Plain-text document sources:
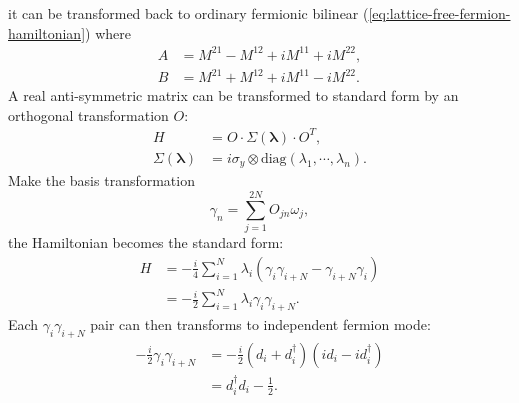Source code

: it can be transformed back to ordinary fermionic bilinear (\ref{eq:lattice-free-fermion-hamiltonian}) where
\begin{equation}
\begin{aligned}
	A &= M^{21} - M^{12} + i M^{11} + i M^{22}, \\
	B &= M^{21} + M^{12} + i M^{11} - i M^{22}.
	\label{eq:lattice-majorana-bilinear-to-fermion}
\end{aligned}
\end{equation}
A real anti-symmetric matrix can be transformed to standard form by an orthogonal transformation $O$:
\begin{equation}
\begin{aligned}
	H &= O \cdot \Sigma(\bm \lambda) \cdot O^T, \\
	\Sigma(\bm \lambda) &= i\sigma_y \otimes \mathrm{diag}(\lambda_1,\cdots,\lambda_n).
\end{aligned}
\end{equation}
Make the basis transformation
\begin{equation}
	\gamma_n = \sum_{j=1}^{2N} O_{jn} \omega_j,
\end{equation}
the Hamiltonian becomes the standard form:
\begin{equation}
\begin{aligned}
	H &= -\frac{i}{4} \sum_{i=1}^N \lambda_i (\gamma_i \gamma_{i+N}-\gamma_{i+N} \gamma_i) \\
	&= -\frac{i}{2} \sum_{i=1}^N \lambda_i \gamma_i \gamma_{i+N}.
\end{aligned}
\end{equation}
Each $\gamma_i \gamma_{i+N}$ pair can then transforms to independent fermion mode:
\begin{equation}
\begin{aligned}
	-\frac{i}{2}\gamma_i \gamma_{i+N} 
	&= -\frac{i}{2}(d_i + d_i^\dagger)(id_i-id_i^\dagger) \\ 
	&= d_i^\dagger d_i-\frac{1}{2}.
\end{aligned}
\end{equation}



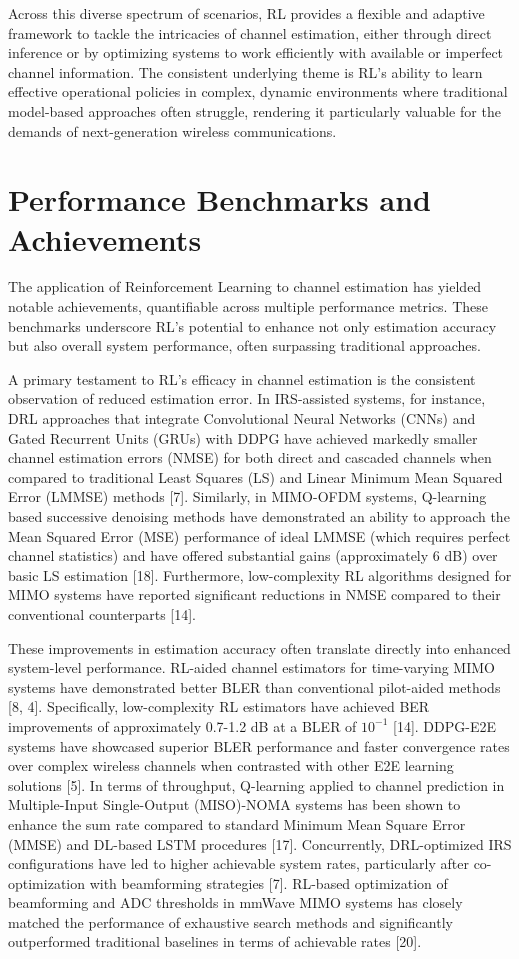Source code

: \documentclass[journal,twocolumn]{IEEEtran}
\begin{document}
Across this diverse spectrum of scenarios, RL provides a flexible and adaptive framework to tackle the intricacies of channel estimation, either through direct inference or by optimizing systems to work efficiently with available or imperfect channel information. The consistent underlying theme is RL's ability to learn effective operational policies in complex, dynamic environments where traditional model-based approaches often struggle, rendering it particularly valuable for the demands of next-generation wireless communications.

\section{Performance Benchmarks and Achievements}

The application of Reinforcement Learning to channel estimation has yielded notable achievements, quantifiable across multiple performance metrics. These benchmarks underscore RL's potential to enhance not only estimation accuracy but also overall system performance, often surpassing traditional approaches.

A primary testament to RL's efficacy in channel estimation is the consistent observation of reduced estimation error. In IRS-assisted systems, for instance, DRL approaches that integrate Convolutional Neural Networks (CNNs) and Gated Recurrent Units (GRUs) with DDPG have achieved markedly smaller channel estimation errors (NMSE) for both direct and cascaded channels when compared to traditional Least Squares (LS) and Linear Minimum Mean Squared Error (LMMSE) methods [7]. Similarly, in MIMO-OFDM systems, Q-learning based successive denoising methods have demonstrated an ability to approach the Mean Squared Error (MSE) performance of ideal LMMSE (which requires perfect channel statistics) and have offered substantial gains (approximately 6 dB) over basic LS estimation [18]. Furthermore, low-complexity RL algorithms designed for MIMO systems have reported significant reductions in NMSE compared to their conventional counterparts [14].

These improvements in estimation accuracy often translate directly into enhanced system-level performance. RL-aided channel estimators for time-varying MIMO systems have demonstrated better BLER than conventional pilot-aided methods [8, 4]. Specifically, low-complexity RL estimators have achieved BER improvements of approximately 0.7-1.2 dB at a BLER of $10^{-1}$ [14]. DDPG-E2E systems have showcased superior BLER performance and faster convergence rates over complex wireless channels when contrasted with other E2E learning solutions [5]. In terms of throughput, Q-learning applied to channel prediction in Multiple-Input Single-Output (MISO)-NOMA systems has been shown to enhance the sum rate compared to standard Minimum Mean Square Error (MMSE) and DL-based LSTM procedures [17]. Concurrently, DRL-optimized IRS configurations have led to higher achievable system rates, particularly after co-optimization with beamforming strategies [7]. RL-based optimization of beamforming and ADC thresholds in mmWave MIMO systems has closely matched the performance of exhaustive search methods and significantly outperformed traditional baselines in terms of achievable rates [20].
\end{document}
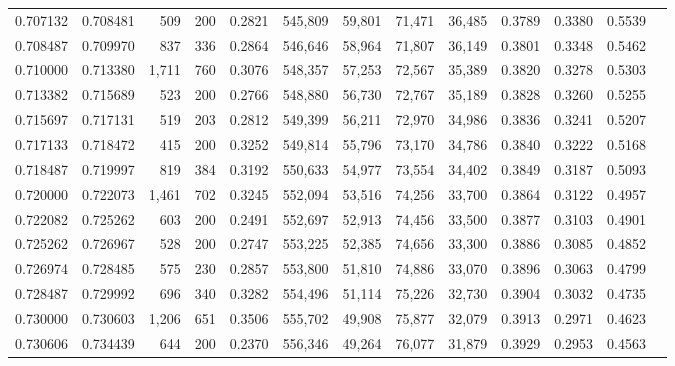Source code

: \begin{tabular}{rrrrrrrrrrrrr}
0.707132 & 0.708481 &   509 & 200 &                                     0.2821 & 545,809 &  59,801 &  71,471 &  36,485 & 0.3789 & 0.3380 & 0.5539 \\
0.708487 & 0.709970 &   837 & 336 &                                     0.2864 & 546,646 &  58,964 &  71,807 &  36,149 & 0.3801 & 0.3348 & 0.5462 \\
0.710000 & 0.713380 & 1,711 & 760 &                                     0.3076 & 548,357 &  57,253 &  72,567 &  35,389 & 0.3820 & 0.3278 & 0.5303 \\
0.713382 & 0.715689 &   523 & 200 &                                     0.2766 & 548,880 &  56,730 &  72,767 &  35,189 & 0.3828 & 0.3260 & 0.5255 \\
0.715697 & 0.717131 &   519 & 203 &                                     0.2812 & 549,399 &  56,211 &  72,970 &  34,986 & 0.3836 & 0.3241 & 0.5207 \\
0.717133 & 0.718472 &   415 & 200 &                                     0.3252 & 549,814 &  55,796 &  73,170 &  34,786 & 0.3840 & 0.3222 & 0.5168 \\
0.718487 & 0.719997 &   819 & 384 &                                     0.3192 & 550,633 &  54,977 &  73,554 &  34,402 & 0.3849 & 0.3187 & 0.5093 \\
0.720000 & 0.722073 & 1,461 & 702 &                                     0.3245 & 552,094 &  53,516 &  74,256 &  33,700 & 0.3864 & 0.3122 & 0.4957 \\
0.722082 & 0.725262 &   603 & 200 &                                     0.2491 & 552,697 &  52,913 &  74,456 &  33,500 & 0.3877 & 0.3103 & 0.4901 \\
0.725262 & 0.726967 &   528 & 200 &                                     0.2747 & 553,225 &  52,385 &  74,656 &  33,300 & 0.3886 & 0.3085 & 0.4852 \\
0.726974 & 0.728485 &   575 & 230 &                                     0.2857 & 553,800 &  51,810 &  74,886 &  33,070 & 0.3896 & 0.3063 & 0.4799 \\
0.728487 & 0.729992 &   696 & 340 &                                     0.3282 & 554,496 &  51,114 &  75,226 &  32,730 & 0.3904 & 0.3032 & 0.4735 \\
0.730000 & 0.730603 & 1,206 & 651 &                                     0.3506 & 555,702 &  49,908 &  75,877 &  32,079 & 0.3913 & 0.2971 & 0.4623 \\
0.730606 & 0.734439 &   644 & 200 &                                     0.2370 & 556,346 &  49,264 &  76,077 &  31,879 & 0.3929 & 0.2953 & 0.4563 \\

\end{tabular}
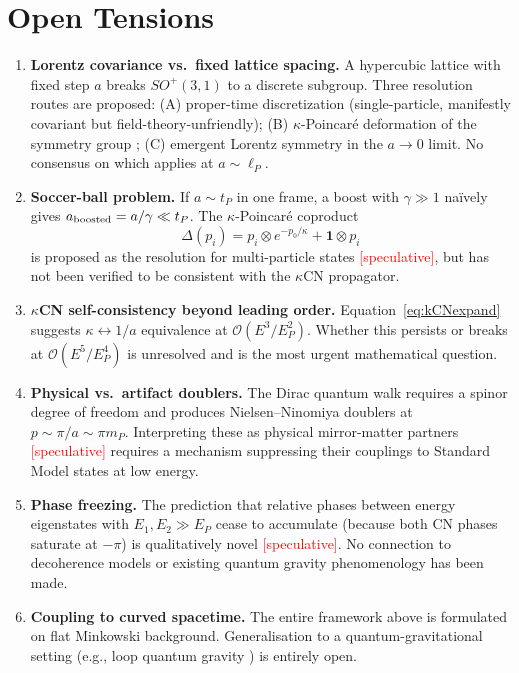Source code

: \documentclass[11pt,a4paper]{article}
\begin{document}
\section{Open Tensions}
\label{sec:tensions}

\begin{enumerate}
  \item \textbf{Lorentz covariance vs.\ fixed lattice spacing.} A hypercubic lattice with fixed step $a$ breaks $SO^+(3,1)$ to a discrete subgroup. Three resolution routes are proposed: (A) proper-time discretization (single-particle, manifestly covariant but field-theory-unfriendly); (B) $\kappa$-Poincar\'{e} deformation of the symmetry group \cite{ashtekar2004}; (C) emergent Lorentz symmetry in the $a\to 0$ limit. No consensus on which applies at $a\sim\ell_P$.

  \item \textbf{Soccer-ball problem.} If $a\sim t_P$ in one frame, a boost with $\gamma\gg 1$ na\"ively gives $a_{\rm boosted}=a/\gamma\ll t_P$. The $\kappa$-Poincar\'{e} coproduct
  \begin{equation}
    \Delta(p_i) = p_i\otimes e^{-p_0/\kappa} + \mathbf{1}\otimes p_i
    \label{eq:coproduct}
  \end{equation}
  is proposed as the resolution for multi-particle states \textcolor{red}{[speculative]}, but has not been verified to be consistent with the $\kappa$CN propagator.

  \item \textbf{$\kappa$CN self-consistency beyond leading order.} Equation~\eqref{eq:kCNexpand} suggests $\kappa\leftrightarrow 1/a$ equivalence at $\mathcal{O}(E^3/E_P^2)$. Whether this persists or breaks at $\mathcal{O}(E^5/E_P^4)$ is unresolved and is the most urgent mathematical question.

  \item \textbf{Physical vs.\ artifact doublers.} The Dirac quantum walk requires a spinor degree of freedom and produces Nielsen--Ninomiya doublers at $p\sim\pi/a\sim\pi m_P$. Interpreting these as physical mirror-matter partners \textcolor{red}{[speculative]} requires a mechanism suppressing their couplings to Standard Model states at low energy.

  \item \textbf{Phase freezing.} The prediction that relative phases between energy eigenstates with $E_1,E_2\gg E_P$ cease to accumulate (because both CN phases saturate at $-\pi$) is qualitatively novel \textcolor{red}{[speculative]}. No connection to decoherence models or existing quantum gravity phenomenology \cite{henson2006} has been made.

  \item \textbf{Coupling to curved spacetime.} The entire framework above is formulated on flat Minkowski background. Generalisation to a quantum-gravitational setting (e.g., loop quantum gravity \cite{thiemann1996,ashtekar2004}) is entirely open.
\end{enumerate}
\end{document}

» YOUR GOAL:
In the entries above, identify every line with the string "fermion".

» THE ANSWER:
: it can be transformed back to ordinary fermionic bilinear (\ref{eq:lattice-free-fermion-hamiltonian}) where
	\label{eq:lattice-majorana-bilinear-to-fermion}
Each $\gamma_i \gamma_{i+N}$ pair can then transforms to independent fermion mode:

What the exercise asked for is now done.